**WHAT YOU NEED TO DO**:
What lines in the data hold the string "production"? Show them.

Stored items from a collection
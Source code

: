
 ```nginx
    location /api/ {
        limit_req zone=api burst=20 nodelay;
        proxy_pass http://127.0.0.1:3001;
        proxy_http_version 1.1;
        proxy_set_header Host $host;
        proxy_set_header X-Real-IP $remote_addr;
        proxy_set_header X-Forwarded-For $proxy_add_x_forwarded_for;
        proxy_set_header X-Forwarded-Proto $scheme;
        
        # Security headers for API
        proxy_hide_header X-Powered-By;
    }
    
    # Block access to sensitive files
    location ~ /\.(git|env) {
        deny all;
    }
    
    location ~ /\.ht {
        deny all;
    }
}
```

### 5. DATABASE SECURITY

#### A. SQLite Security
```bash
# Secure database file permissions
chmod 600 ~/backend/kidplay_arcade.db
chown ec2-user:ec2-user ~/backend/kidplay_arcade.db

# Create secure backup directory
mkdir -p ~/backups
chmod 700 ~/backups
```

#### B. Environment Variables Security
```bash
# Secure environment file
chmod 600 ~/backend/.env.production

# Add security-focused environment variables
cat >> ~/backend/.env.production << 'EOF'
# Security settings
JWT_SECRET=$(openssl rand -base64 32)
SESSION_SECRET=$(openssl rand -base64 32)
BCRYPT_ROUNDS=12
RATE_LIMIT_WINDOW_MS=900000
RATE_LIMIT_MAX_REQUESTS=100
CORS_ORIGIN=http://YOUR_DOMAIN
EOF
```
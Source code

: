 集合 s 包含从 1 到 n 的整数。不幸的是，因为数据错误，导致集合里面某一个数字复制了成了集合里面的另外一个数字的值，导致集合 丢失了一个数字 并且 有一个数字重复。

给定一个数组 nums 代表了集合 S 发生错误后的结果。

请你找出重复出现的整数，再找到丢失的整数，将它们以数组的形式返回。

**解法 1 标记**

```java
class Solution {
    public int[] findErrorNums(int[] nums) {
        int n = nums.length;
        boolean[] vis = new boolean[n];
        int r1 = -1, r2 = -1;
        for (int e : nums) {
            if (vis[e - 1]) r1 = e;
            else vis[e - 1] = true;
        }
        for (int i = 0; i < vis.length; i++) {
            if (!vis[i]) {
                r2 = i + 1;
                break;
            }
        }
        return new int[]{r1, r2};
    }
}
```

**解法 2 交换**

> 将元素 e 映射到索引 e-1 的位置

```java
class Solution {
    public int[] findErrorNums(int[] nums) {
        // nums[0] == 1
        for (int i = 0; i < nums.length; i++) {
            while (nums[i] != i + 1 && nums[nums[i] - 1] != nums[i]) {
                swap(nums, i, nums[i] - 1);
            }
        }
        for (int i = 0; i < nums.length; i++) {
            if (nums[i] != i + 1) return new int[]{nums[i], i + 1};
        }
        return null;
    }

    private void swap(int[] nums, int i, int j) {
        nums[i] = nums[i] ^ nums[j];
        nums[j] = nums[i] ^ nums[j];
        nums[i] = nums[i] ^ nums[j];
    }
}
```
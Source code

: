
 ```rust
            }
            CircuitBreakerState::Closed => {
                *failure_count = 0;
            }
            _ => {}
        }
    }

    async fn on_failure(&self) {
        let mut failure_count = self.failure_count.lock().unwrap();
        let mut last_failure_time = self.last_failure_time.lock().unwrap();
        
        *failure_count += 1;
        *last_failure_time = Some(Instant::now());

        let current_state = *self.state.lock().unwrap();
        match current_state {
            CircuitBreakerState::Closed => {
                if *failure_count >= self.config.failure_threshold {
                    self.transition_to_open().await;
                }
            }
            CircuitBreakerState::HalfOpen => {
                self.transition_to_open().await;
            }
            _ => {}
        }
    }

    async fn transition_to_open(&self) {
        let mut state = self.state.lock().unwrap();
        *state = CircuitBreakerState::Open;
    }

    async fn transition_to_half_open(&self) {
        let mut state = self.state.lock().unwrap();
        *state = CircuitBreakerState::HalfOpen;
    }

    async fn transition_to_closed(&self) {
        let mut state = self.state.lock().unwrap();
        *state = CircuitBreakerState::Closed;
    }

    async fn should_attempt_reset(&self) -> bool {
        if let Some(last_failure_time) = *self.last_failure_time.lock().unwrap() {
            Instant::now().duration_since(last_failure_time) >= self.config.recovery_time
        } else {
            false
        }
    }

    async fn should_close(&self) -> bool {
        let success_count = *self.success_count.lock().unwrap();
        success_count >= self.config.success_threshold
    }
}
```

**SOLUTION TO THIS EXERCISE**:
chmod 600 ~/backend/.env.production
cat >> ~/backend/.env.production << 'EOF'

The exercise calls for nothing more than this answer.